44.          Ou seja, existe prova documental que demostra que o referido montante foi efetivamente suportado pela Requerente, tendo a quantia em causa sido recebida pela C... .

45.          Para o efeito de saber se estamos ou não perante despesa não documentada é irrelevante saber quem são os beneficiários efetivos da viagem; o que se afigura decisivo é saber quem é o beneficiário da quantia despendida pela Requerente, o que, no caso vertente, está documentalmente provado – a C... .

46.          Isto significa que não existe dúvida de que o encargo foi suportado pela Requerente, nem existe dúvida do momento em que tal sucedeu e de quem foi o destinatário da respetiva quantia.

47.            Deste modo, a despesa referente à aquisição dos cheques viagem à C... não configura “despesa não documentada”, para efeito do disposto no n.º 1 do artigo 81.º do CIRC, pelo que não poderia ter sido sujeita à tributação autónoma, à taxa de 50%, aí prevista.

 

                               Despesas de representação

48.          Quanto à tributação autónoma, à taxa de 6%, das despesas suportadas pela Requerente com receções, no valor de €280.634,45, e com viagens, no valor de €137.982,00, importa apreciar o alegado vício de forma por deficiência de fundamentação do despacho de indeferimento da reclamação graciosa.

49.          Segundo a Requerente, foi violado o disposto no n.º 7 do artigo 60.º da LGT, que dispõe o seguinte: “[o]s elementos novos suscitados na audição dos contribuintes são tidos obrigatoriamente em conta na fundamentação da decisão”.

50.          Entende a Requerente que “[n]ão cuidou, todavia, a Administração Fiscal de fundamentar, através da invocação de um qualquer argumento jurídico, a justeza da interpretação efectuada por parte dos serviços de inspecção tributária do artigo 81.º, n.º 6 do CIRC, aplicável à data, limitando-se a transcrever este preceito legal” (n.º 84 do pedido de pronúncia arbitral).

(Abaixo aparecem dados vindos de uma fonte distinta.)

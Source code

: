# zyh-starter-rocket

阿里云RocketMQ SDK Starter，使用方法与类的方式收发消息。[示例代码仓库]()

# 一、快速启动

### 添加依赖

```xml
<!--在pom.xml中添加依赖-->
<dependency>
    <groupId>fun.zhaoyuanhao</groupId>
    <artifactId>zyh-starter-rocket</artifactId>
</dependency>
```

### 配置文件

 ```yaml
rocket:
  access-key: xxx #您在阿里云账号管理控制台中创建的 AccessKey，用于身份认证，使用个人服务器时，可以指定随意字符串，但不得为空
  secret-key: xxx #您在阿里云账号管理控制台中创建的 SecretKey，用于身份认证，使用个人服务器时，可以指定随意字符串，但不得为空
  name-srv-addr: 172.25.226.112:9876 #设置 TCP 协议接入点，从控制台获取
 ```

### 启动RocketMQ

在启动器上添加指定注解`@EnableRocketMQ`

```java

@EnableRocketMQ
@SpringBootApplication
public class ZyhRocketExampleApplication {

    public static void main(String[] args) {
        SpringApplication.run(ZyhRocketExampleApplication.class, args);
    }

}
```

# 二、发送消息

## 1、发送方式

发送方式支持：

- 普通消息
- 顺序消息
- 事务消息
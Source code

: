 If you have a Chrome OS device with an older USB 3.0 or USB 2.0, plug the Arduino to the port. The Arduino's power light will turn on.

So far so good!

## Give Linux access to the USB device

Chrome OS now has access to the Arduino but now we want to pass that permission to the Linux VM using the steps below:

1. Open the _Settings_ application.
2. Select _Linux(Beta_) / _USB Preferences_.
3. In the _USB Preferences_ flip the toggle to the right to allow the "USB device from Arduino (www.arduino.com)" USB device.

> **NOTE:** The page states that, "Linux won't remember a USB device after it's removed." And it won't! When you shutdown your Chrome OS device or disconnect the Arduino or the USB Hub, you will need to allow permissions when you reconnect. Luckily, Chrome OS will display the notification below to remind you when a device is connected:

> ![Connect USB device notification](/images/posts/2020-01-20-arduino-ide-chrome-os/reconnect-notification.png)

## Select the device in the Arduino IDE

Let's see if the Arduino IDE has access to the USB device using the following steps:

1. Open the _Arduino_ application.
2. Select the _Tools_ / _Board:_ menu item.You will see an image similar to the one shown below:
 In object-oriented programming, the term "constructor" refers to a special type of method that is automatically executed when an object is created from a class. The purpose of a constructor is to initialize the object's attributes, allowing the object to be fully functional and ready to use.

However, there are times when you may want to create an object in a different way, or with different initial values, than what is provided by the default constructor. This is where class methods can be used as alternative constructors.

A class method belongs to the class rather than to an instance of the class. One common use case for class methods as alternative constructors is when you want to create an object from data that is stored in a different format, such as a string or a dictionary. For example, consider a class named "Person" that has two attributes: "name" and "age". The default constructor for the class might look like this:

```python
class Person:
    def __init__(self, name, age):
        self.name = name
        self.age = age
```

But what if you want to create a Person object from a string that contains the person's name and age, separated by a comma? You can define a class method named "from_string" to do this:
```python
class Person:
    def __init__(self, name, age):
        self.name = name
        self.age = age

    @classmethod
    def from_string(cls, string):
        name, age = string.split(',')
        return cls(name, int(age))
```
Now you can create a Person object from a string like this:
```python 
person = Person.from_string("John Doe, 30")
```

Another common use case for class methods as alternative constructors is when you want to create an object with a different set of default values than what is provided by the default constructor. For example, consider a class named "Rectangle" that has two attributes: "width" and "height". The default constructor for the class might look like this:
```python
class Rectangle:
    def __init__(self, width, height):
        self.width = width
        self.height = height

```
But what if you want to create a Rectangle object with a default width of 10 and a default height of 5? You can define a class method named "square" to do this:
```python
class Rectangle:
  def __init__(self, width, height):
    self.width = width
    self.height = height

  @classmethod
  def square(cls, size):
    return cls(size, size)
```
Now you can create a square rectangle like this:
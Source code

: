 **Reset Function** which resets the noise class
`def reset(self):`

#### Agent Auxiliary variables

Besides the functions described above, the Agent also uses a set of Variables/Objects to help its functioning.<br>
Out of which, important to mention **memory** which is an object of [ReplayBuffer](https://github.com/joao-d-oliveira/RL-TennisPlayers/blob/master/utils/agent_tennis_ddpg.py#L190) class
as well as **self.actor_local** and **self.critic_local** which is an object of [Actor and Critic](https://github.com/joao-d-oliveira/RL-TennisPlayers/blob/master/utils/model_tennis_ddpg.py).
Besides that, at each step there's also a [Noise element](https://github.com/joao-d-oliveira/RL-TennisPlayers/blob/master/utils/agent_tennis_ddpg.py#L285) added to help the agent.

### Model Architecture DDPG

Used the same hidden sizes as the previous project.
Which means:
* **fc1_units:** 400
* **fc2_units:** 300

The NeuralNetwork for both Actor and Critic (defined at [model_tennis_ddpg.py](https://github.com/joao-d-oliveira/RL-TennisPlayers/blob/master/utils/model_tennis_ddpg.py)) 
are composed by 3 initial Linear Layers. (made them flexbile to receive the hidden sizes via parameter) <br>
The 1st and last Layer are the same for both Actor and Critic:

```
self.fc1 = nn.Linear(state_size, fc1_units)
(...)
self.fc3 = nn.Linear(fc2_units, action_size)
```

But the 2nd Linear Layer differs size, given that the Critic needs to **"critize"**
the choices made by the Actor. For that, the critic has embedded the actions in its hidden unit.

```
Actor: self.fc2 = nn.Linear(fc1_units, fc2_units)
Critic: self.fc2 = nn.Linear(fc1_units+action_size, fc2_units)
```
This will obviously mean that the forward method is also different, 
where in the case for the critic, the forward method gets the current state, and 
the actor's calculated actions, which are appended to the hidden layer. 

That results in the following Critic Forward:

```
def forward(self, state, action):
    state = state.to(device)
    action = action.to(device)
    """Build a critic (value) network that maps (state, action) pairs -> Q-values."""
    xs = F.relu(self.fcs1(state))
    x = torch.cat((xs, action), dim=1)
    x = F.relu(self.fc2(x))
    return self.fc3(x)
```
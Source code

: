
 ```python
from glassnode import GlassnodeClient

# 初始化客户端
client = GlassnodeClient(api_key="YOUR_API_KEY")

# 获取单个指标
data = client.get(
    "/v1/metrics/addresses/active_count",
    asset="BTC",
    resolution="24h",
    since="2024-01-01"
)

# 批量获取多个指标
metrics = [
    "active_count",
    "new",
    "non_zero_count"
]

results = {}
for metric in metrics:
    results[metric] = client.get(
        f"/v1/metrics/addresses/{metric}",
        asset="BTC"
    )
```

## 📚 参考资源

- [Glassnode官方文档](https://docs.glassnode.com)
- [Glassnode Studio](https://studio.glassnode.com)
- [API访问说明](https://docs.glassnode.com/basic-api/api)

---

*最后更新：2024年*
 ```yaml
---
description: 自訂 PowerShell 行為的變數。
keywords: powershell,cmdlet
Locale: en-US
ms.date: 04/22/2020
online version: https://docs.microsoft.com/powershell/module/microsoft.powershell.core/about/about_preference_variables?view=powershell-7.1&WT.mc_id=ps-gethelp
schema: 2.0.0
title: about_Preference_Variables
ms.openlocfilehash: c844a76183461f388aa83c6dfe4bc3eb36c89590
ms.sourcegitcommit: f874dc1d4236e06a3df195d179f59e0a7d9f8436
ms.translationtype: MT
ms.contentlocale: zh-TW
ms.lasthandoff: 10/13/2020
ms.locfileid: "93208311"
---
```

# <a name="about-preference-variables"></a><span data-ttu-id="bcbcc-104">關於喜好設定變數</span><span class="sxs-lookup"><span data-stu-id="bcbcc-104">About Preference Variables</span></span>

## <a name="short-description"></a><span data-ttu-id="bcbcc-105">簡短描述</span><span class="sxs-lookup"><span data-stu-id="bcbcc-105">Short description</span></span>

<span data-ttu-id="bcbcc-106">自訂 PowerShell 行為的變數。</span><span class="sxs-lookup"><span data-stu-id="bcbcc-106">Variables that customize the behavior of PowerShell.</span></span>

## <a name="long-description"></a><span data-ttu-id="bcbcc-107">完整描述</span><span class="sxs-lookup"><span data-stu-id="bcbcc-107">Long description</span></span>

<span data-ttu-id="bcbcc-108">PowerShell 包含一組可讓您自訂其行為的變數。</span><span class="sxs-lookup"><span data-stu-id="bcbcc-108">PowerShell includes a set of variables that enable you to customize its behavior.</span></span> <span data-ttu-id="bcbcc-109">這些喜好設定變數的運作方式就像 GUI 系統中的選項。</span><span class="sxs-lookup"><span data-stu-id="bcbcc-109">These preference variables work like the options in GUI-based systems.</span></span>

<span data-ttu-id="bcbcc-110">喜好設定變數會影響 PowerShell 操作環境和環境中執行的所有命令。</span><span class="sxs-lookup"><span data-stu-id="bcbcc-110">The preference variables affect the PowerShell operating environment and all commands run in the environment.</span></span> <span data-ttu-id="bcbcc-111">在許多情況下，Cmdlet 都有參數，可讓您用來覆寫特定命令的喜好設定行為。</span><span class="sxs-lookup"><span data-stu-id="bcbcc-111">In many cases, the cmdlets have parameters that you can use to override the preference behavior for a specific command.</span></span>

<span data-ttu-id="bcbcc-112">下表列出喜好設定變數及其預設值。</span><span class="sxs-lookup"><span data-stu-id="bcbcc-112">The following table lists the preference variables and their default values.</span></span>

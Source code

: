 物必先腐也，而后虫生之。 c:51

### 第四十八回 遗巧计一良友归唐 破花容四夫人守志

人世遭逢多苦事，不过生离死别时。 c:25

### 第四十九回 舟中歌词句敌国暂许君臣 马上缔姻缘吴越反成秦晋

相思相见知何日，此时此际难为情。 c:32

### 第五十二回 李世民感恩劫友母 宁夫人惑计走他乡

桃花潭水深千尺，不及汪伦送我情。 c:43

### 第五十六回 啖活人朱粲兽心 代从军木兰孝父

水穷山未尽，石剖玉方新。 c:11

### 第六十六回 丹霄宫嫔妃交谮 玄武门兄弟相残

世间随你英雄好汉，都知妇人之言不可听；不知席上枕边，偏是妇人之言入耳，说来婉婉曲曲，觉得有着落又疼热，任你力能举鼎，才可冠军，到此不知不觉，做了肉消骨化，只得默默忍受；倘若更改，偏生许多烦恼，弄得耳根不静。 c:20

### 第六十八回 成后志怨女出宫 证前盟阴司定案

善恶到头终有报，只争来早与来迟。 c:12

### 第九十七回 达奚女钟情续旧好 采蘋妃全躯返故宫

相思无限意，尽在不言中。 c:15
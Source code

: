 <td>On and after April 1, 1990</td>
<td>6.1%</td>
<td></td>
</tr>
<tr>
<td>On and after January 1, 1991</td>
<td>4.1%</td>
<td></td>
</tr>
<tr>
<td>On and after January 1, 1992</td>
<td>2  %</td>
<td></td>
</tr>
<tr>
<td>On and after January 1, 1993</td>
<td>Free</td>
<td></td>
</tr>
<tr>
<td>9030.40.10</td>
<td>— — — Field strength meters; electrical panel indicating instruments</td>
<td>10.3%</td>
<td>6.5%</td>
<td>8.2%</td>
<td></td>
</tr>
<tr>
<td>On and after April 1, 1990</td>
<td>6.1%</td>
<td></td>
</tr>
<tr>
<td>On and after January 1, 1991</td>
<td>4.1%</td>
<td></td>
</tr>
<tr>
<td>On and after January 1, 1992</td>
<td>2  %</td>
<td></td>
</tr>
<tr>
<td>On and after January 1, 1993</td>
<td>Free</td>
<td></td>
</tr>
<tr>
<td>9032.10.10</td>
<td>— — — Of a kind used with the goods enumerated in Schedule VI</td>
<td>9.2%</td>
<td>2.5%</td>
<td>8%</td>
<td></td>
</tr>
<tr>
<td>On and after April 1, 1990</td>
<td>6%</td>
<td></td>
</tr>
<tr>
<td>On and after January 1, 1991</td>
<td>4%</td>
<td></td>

51.          Relativamente às despesas de representação, na informação em que se baseou o despacho de indeferimento da reclamação graciosa transcreve-se o n.º 6 do artigo 81.º do CIRC, na versão à data dos factos, acrescentando-se o seguinte: “[e] atentos às alegações da Reclamante quer no âmbito da acção inspectiva quer agora em sede de reclamação, e aos fundamentos defendidos pelos serviços de Inspecção, parece-nos concluir pela legalidade da correcção efectuada”.

52.          Sucede que, relativamente à matéria em questão, não há na reclamação graciosa elementos novos, face àqueles que já constavam do exercício do direito de audição prévia, que obrigassem à sua especificação na fundamentação da decisão da reclamação graciosa, pelo que não se pode considerar que houve violação do disposto no n.º 7 do artigo 60.º da LGT.

53.          De acordo com a jurisprudência do STA, “um acto está fundamentado sempre que o administrado, como destinatário normal, ficar devidamente esclarecido acerca das razões que o determinaram estando, consequentemente, habilitado a impugná-lo convenientemente, não tendo, todavia, a fundamentação de ser exaustiva mas acessível” (Acórdão do STA de 02/02/2006, proc. n.º 1114/05).

54.          Ora, no caso vertente fica suficientemente claro, para um destinatário normal, qual a razão que levou a Requerida a sujeitar a tributação autónoma as despesas com receções e viagens oferecidas aos clientes pela Requerente – ter considerado que essas despesas configuram despesas de representação.

55.          E o pedido de pronúncia arbitral espelha a compreensão, pela Requerente, dos motivos que levaram a Requerida a proceder à referida tributação autónoma e a confirmar, na decisão de indeferimento da reclamação graciosa, a legalidade dessa tributação.

56.          Entende, pois, este tribunal que o despacho de indeferimento da reclamação graciosa não enferma de vício de forma por deficiência de fundamentação.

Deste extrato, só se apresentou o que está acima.